The statute requires, among other things, that a person operate their bicycle on the right side of the road, which will have them driving with, not against traffic.  While that law is similar to one that requires motor vehicles to drive on the right-hand portion of the roadway, it is one of the many bicycle specific statutes specifically passed by the legislature.

                Lastly, there are some portions of the law that the Maryland courts and legislature have left to the province of a local governing body.  One such law is the law dealing with the legality of operating a bicycle on a sidewalk.  Maryland Code, Transportation § 21-1103 sets out a general rule that “a person may not drive any vehicle on a sidewalk or sidewalk area unless it is a permanent or authorized temporary driveway.”  But subsection (b) of the statute leaves wiggle room for each town or city to carve out an exception.   Maryland Code, Transportation § 21-1103 (b)(2) states that “[w]here allowed by local ordinance, a person may ride a bicycle, play vehicle, or unicycle on a sidewalk or sidewalk area.” (Emphasis added).  The statute goes on further to state that in section (b)(3) that “In a place where a person may ride a bicycle on a sidewalk or sidewalk area, a person may also ride a bicycle from the curb or edge of the roadway in or through a crosswalk to the opposite curb or edge of the roadway.”  So, unless the local ordinance allows a person to ride on the sidewalk, they may not ride their bicycle through a crosswalk.
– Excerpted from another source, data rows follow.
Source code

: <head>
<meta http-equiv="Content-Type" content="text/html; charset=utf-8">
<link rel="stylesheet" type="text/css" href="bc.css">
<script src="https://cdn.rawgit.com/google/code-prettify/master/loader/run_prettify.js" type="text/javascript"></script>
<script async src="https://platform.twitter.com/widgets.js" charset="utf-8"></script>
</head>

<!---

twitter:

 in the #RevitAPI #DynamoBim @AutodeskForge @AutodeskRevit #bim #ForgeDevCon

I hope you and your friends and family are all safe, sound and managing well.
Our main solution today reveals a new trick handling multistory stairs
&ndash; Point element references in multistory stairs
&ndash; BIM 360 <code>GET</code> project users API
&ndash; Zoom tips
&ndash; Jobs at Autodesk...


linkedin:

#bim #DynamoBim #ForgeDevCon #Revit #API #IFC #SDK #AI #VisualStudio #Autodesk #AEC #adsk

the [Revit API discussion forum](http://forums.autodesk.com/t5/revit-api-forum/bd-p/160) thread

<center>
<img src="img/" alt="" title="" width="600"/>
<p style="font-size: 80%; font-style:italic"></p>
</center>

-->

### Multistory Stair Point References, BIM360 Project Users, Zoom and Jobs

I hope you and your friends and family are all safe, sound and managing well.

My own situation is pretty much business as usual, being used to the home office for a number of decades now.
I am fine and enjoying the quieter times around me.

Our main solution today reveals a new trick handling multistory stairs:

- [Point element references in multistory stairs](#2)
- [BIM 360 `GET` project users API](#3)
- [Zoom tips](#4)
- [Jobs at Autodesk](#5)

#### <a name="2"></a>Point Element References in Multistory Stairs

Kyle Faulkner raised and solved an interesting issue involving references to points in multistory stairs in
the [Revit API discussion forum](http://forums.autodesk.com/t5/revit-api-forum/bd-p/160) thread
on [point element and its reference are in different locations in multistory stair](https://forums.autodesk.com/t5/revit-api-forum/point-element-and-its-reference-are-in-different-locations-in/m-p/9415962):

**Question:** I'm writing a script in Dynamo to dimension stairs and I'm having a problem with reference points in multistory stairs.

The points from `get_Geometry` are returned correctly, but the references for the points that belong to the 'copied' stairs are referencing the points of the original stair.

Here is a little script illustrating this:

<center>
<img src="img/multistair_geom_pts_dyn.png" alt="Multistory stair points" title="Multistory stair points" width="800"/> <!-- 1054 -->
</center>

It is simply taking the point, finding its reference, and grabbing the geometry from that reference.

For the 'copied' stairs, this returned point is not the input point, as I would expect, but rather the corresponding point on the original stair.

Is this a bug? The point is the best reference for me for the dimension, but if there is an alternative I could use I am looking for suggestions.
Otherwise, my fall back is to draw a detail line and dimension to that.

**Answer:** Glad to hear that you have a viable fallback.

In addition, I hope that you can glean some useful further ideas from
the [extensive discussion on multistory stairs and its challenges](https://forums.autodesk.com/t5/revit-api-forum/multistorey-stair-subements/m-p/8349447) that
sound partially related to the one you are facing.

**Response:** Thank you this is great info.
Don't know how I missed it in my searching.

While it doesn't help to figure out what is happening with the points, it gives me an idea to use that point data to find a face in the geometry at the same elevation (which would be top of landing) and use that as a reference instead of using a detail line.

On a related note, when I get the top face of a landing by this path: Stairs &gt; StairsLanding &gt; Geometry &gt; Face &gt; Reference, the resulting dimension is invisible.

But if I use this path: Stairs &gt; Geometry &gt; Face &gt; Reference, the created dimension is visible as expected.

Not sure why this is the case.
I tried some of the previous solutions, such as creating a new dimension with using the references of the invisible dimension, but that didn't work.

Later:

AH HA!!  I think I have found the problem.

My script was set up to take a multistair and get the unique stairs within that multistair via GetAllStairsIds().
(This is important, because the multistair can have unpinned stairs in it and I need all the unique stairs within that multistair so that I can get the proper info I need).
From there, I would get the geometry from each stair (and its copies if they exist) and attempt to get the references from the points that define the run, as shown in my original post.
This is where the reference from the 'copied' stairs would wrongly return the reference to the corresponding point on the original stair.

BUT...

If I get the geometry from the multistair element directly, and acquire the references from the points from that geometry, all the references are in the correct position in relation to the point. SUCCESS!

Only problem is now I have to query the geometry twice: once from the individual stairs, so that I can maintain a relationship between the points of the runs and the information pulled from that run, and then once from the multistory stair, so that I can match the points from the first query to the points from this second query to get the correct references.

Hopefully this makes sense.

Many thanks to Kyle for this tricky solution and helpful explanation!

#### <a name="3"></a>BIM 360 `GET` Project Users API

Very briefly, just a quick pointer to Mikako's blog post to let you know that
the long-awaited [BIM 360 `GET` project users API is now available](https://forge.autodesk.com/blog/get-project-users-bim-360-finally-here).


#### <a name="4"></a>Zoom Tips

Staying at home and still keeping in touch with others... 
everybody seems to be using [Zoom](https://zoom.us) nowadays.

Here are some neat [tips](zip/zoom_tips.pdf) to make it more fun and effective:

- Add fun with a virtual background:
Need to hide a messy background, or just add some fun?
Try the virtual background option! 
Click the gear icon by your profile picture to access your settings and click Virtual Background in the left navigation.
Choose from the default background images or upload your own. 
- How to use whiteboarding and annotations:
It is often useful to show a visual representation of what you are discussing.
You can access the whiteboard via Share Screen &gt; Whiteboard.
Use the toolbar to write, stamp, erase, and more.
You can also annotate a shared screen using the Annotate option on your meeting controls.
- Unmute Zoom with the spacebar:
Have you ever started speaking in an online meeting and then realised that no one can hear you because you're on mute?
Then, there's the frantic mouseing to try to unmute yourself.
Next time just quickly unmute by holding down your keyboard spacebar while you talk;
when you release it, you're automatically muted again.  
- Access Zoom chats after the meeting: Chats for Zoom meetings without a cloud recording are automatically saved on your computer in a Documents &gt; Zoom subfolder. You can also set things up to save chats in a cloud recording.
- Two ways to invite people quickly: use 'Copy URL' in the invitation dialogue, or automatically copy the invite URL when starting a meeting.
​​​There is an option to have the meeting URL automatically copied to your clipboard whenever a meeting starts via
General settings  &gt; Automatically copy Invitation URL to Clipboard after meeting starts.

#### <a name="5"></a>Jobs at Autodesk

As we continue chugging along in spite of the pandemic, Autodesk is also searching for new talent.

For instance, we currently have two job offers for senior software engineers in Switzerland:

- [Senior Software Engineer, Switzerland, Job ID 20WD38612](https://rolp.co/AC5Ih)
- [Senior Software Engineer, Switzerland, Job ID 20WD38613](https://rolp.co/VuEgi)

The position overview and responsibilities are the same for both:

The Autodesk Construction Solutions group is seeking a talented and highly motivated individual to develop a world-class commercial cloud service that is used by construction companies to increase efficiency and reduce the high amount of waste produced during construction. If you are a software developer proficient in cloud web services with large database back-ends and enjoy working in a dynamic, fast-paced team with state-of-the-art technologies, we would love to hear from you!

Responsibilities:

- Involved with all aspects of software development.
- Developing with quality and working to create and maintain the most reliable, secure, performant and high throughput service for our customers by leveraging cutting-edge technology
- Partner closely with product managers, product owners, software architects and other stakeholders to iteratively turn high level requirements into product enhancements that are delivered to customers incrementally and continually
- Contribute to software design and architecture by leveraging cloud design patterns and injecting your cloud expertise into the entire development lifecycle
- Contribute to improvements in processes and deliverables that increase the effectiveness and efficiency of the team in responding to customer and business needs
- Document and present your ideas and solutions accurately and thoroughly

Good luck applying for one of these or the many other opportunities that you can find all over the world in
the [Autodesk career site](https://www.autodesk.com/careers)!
                Knowledge of the bicycle laws of your area is more than just knowing the motor vehicle laws of the state of Maryland.  You must consult your town or city’s local ordinance to determine what is expected of an operator of a bicycle.  While you may just be out on the roadway to get some exercise, knowledge and obeyance of the law is critical to keep yourself and others on the roadway safe.